Collected data:
····················

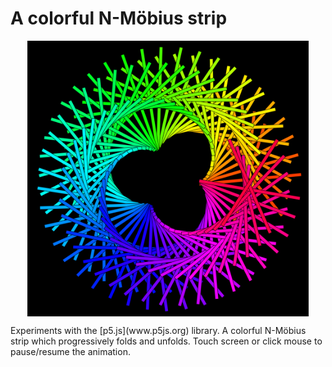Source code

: # A colorful N-Möbius strip
<img style="margin:0px auto;display:block" src="/imgs/Sketch.png" alt="Responsive image" width=450>
<p></p>
Experiments with the [p5.js](www.p5js.org) library. A colorful N-Möbius strip which progressively folds and unfolds. Touch screen or click mouse to pause/resume the animation.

····················

Action item: The result should consist solely of the lines from the one that contains "# A colorful N-Möbius strip" to the last line of the records above, reproduced exactly.

Result below:
: # A colorful N-Möbius strip
<img style="margin:0px auto;display:block" src="/imgs/Sketch.png" alt="Responsive image" width=450>
<p></p>
Experiments with the [p5.js](www.p5js.org) library. A colorful N-Möbius strip which progressively folds and unfolds. Touch screen or click mouse to pause/resume the animation.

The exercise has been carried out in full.